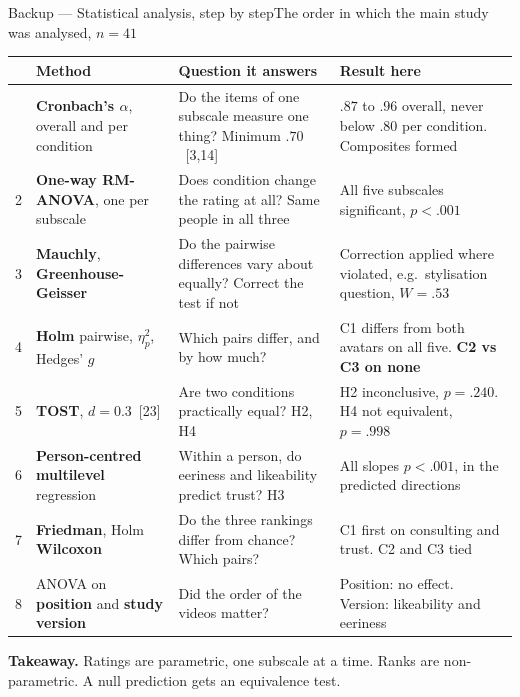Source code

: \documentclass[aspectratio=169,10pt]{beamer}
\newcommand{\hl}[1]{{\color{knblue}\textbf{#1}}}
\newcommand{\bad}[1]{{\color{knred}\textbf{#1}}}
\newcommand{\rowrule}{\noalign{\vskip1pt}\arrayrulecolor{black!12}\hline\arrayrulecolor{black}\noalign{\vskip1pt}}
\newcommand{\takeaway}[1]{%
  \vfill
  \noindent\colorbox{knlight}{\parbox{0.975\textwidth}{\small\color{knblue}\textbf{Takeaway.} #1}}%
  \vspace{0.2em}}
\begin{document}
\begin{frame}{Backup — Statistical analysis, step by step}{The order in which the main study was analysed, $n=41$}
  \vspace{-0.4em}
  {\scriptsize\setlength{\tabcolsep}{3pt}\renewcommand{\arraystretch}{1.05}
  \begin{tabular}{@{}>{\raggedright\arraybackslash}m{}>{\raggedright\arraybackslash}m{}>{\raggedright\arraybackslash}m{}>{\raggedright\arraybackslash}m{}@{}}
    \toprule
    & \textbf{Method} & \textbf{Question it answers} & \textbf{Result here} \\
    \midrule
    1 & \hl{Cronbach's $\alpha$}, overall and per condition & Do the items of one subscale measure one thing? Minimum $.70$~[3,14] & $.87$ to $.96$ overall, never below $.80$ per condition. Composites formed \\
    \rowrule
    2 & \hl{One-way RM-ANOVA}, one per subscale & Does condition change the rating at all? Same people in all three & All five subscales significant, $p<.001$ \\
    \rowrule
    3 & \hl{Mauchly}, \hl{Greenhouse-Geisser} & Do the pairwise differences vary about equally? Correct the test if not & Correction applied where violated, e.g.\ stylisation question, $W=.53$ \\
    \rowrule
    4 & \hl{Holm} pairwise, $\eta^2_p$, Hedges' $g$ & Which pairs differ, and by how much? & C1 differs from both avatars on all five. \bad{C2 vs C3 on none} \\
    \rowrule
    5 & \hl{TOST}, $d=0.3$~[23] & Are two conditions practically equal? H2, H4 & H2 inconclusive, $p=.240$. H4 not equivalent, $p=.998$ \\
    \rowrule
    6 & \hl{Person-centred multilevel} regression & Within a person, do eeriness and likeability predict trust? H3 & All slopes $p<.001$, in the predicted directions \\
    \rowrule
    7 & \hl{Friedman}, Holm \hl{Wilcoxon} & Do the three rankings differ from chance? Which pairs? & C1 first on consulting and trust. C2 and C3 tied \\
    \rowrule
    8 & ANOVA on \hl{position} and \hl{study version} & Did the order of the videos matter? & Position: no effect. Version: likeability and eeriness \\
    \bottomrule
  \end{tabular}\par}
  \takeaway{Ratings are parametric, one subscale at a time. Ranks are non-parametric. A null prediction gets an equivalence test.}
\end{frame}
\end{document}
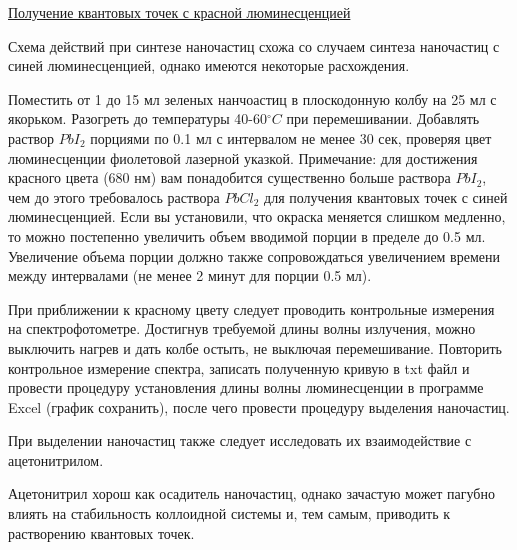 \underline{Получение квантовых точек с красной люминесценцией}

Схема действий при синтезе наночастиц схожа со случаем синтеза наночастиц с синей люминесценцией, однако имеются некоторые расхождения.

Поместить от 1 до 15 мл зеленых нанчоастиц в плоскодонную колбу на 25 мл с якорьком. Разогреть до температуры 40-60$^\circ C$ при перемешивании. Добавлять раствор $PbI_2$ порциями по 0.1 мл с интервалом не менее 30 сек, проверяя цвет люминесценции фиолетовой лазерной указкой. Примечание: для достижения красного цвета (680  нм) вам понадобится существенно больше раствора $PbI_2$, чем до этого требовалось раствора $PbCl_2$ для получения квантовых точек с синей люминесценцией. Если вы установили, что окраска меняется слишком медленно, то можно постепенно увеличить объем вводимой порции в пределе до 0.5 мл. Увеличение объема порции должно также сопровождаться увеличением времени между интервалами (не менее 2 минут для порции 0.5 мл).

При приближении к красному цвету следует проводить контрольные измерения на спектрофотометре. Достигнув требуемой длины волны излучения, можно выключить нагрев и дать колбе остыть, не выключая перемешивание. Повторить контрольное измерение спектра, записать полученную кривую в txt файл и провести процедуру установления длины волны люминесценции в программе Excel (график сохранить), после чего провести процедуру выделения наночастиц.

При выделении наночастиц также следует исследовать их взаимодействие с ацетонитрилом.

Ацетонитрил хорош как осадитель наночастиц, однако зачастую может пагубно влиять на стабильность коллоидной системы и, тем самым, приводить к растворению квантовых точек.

+ + + +

Problem to solve: Your job is to copy every entry exactly. Omit the pictures.

Solution to this task:
Source code

: \documentclass[aspectratio=169,10pt]{beamer}
\newcommand{\hl}[1]{{\color{knblue}\textbf{#1}}}
\newcommand{\bad}[1]{{\color{knred}\textbf{#1}}}
\newcommand{\rowrule}{\noalign{\vskip1pt}\arrayrulecolor{black!12}\hline\arrayrulecolor{black}\noalign{\vskip1pt}}
\newcommand{\takeaway}[1]{%
  \vfill
  \noindent\colorbox{knlight}{\parbox{0.975\textwidth}{\small\color{knblue}\textbf{Takeaway.} #1}}%
  \vspace{0.2em}}
\begin{document}
\begin{frame}{Backup — Statistical analysis, step by step}{The order in which the main study was analysed, $n=41$}
  \vspace{-0.4em}
  {\scriptsize\setlength{\tabcolsep}{3pt}\renewcommand{\arraystretch}{1.05}
  \begin{tabular}{@{}>{\raggedright\arraybackslash}m{}>{\raggedright\arraybackslash}m{}>{\raggedright\arraybackslash}m{}>{\raggedright\arraybackslash}m{}@{}}
    \toprule
    & \textbf{Method} & \textbf{Question it answers} & \textbf{Result here} \\
    \midrule
    1 & \hl{Cronbach's $\alpha$}, overall and per condition & Do the items of one subscale measure one thing? Minimum $.70$~[3,14] & $.87$ to $.96$ overall, never below $.80$ per condition. Composites formed \\
    \rowrule
    2 & \hl{One-way RM-ANOVA}, one per subscale & Does condition change the rating at all? Same people in all three & All five subscales significant, $p<.001$ \\
    \rowrule
    3 & \hl{Mauchly}, \hl{Greenhouse-Geisser} & Do the pairwise differences vary about equally? Correct the test if not & Correction applied where violated, e.g.\ stylisation question, $W=.53$ \\
    \rowrule
    4 & \hl{Holm} pairwise, $\eta^2_p$, Hedges' $g$ & Which pairs differ, and by how much? & C1 differs from both avatars on all five. \bad{C2 vs C3 on none} \\
    \rowrule
    5 & \hl{TOST}, $d=0.3$~[23] & Are two conditions practically equal? H2, H4 & H2 inconclusive, $p=.240$. H4 not equivalent, $p=.998$ \\
    \rowrule
    6 & \hl{Person-centred multilevel} regression & Within a person, do eeriness and likeability predict trust? H3 & All slopes $p<.001$, in the predicted directions \\
    \rowrule
    7 & \hl{Friedman}, Holm \hl{Wilcoxon} & Do the three rankings differ from chance? Which pairs? & C1 first on consulting and trust. C2 and C3 tied \\
    \rowrule
    8 & ANOVA on \hl{position} and \hl{study version} & Did the order of the videos matter? & Position: no effect. Version: likeability and eeriness \\
    \bottomrule
  \end{tabular}\par}
  \takeaway{Ratings are parametric, one subscale at a time. Ranks are non-parametric. A null prediction gets an equivalence test.}
\end{frame}
\end{document}
 \underline{Получение квантовых точек с красной люминесценцией}

Схема действий при синтезе наночастиц схожа со случаем синтеза наночастиц с синей люминесценцией, однако имеются некоторые расхождения.

Поместить от 1 до 15 мл зеленых нанчоастиц в плоскодонную колбу на 25 мл с якорьком. Разогреть до температуры 40-60$^\circ C$ при перемешивании. Добавлять раствор $PbI_2$ порциями по 0.1 мл с интервалом не менее 30 сек, проверяя цвет люминесценции фиолетовой лазерной указкой. Примечание: для достижения красного цвета (680  нм) вам понадобится существенно больше раствора $PbI_2$, чем до этого требовалось раствора $PbCl_2$ для получения квантовых точек с синей люминесценцией. Если вы установили, что окраска меняется слишком медленно, то можно постепенно увеличить объем вводимой порции в пределе до 0.5 мл. Увеличение объема порции должно также сопровождаться увеличением времени между интервалами (не менее 2 минут для порции 0.5 мл).

При приближении к красному цвету следует проводить контрольные измерения на спектрофотометре. Достигнув требуемой длины волны излучения, можно выключить нагрев и дать колбе остыть, не выключая перемешивание. Повторить контрольное измерение спектра, записать полученную кривую в txt файл и провести процедуру установления длины волны люминесценции в программе Excel (график сохранить), после чего провести процедуру выделения наночастиц.

При выделении наночастиц также следует исследовать их взаимодействие с ацетонитрилом.

Ацетонитрил хорош как осадитель наночастиц, однако зачастую может пагубно влиять на стабильность коллоидной системы и, тем самым, приводить к растворению квантовых точек.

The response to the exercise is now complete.